As recently as 2017, films produced outside China made up 46% of the country’s box office revenue. That share has dropped every year since. In 2020, with Hollywood all but shutdown, foreign films accounted for just 16% of Chinese box office revenue.

The first few months of 2021 suggest that trend could continue. Most big-budget Hollywood films have been postponed until later this year—and yet China’s theaters clearly don’t need any of them to have their own success. China’s huge weekend at the box office came even though most of its theaters are still operating at 75% capacity (and 50% in areas with outbreaks). Its impressive totals, however, may have been helped by the country’s travel restrictions, which kept consumers at home over the holiday.

China first accepted Hollywood films into its country to boost its own film ambitions, hoping the rising tide created by the US film industry’s funding and expertise could lift all boats. Chinese consumers responded in kind, turning out in droves for films from blockbuster Hollywood franchises like Fast & Furious—even when those films were flops in the US, as was the case with Transformers: The Last Knight. China remains the second biggest source of revenue for Hollywood studios, behind only North America.
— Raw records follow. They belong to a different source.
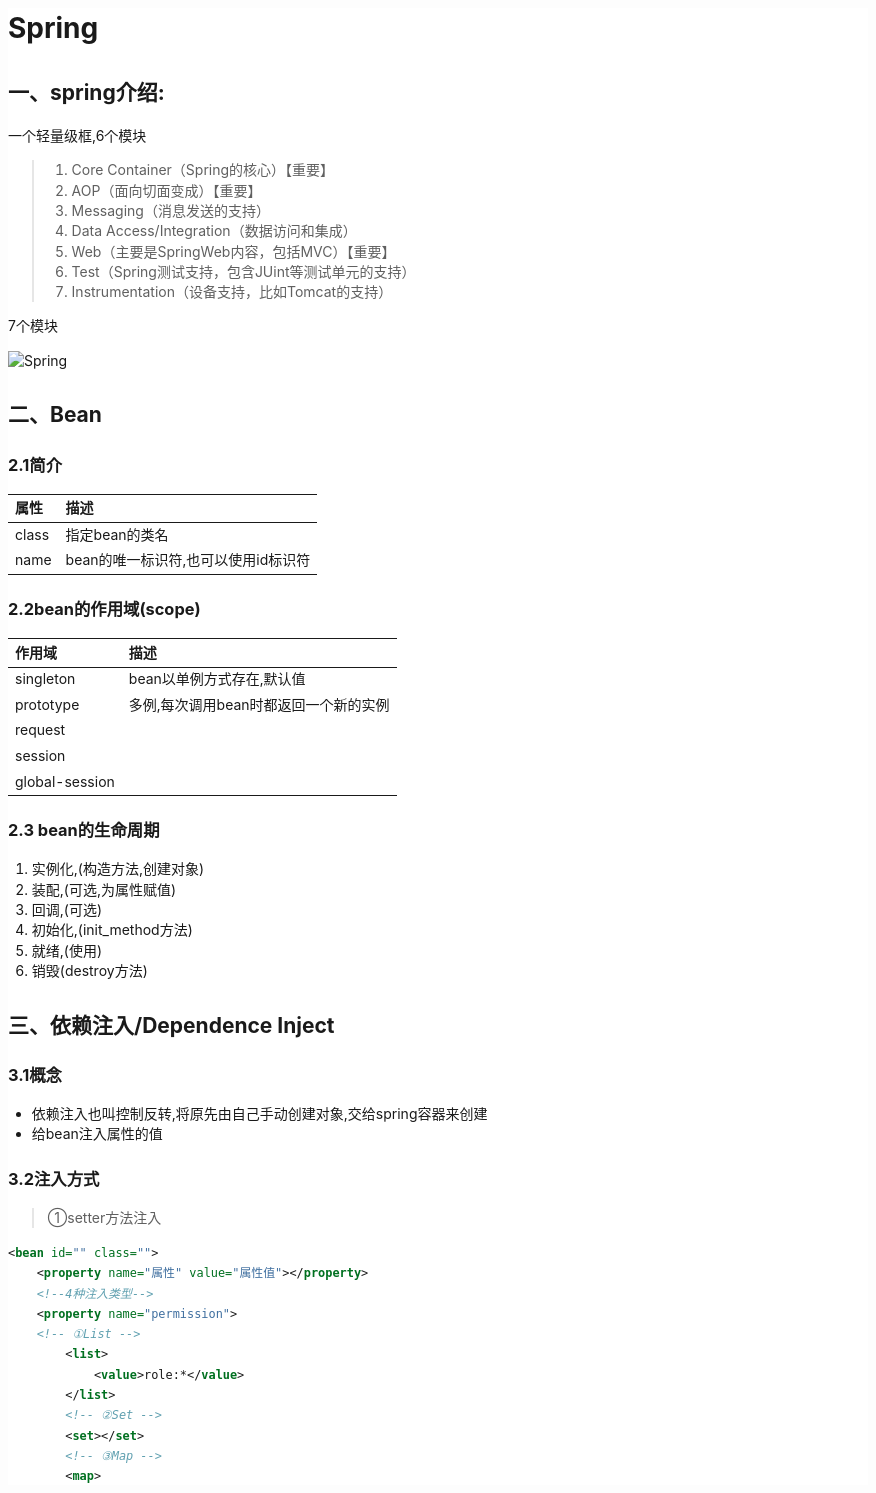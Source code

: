 # Spring
## 一、spring介绍:
一个轻量级框,6个模块
> 1. Core Container（Spring的核心）【重要】
> 2. AOP（面向切面变成）【重要】
> 3. Messaging（消息发送的支持）
> 4. Data Access/Integration（数据访问和集成）
> 5. Web（主要是SpringWeb内容，包括MVC）【重要】
> 6. Test（Spring测试支持，包含JUint等测试单元的支持）
> 7. Instrumentation（设备支持，比如Tomcat的支持） 

7个模块

![Spring](D:\JAVA\XielinX.github.io\Framework\Spring.png)

## 二、Bean
### 2.1简介
属性	|描述
:--------|:---------------
class	|指定bean的类名
name	|bean的唯一标识符,也可以使用id标识符

### 2.2bean的作用域(scope)
作用域	|描述
:--------|:---------------
singleton	|bean以单例方式存在,默认值
prototype	|多例,每次调用bean时都返回一个新的实例
request	|
session	|
global-session	|

### 2.3 bean的生命周期
1. 实例化,(构造方法,创建对象)
2. 装配,(可选,为属性赋值)
3. 回调,(可选)
4. 初始化,(init_method方法)
5. 就绪,(使用)
6. 销毁(destroy方法)
## 三、依赖注入/Dependence Inject
### 3.1概念
+ 依赖注入也叫控制反转,将原先由自己手动创建对象,交给spring容器来创建
+ 给bean注入属性的值 
### 3.2注入方式
> ①setter方法注入
```xml
<bean id="" class="">
	<property name="属性" value="属性值"></property>
	<!--4种注入类型-->
	<property name="permission">
	<!-- ①List -->
		<list>
			<value>role:*</value>
		</list>
		<!-- ②Set -->
		<set></set>
		<!-- ③Map -->
		<map>
```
In 2012, China expanded the quota of foreign films allowed into the country to 34 per year. That agreement expired in 2017, and still hasn’t been renewed. With relations between the US and China on edge—and China improving its own ability to produce blockbuster films—China is in no rush to codify a new pact.

So as a show of force to the rest of the world, the Chinese government continues to emphasize its homegrown film industry. And the more movies it makes, the better it gets at making them. China is now taking on more ambitious film projects, developing popular multi-film franchises like Detective Chinatown.

If the recent box-office returns are any indication, Chinese audiences are increasingly becoming accustomed to a movie selection that is entirely Chinese. That China’s box office recovered from the pandemic is a promising sign for the US when its theaters return to some semblance of normal operation later this year. But that China’s box office did this without Hollywood’s assistance is a far more ominous sign for the long term future of the US film industry.